I am experimenting with custom adjoints in Zygote. In the following code, I defined an adjoint for the function gauss
. Surprisingly, benchmarking gradient
on gauss
and a “wrapper” closure f
around gauss
shows that the gradient of f
is 3-4 times faster than that of gauss
. Before defining the custom adjoint, the two gradients have the same speed.
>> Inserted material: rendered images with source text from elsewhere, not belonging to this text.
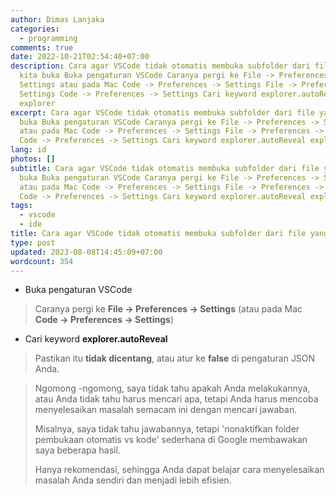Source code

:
 ```yaml
---
author: Dimas Lanjaka
categories:
  - programming
comments: true
date: 2022-10-21T02:54:40+07:00
description: Cara agar VSCode tidak otomatis membuka subfolder dari file yang
  kita buka Buka pengaturan VSCode Caranya pergi ke File -> Preferences ->
  Settings atau pada Mac Code -> Preferences -> Settings File -> Preferences ->
  Settings Code -> Preferences -> Settings Cari keyword explorer.autoReveal
  explorer
excerpt: Cara agar VSCode tidak otomatis membuka subfolder dari file yang kita
  buka Buka pengaturan VSCode Caranya pergi ke File -> Preferences -> Settings
  atau pada Mac Code -> Preferences -> Settings File -> Preferences -> Settings
  Code -> Preferences -> Settings Cari keyword explorer.autoReveal explorer
lang: id
photos: []
subtitle: Cara agar VSCode tidak otomatis membuka subfolder dari file yang kita
  buka Buka pengaturan VSCode Caranya pergi ke File -> Preferences -> Settings
  atau pada Mac Code -> Preferences -> Settings File -> Preferences -> Settings
  Code -> Preferences -> Settings Cari keyword explorer.autoReveal explorer
tags:
  - vscode
  - ide
title: Cara agar VSCode tidak otomatis membuka subfolder dari file yang kita buka
type: post
updated: 2023-08-08T14:45:09+07:00
wordcount: 354
---
```


- Buka pengaturan VSCode
> Caranya pergi ke **File -> Preferences -> Settings** (atau pada Mac **Code -> Preferences -> Settings**)

- Cari keyword **explorer.autoReveal**
> Pastikan itu **tidak dicentang**, atau atur ke **false** di pengaturan JSON Anda.

> Ngomong -ngomong, saya tidak tahu apakah Anda melakukannya, atau Anda tidak tahu harus mencari apa, 
> tetapi Anda harus mencoba menyelesaikan masalah semacam ini dengan mencari jawaban. 
> 
> Misalnya, saya tidak tahu jawabannya, tetapi 'nonaktifkan folder pembukaan otomatis vs kode' sederhana di Google membawakan saya beberapa hasil. 
> 
> Hanya rekomendasi, sehingga Anda dapat belajar cara menyelesaikan masalah Anda sendiri dan menjadi lebih efisien.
After the definition, f
’s gradient is 50% faster than before, while gauss
’s gradient is 2 times slower.
Why does this happen, and how can I get optimal performance with custom adjoints consistently?
using Zygote
using BenchmarkTools
function gauss(x, μ, σ)
y = (x-μ)/σ
exp(-y^2/2) / (sqrt(2π)*σ)
end
using Zygote: @adjoint
@adjoint function gauss(x, μ, σ)
y = (x-μ)/σ
e = exp(-y^2/2) / (sqrt(2π)*σ)
function back(Δ)
ey = e*y/σ # could pool e*Δ too
(-ey * Δ, ey * Δ, e*(1 - y^2)/σ * Δ)
end
return e, back
end
x = randn()
μ = randn()
σ = exp(randn())
f(x, μ, σ) = gauss(x, μ, σ)
@btime gradient(f, $x, $μ, $σ)
@btime gradient(gauss, $x, $μ, $σ) # 3-4 times slower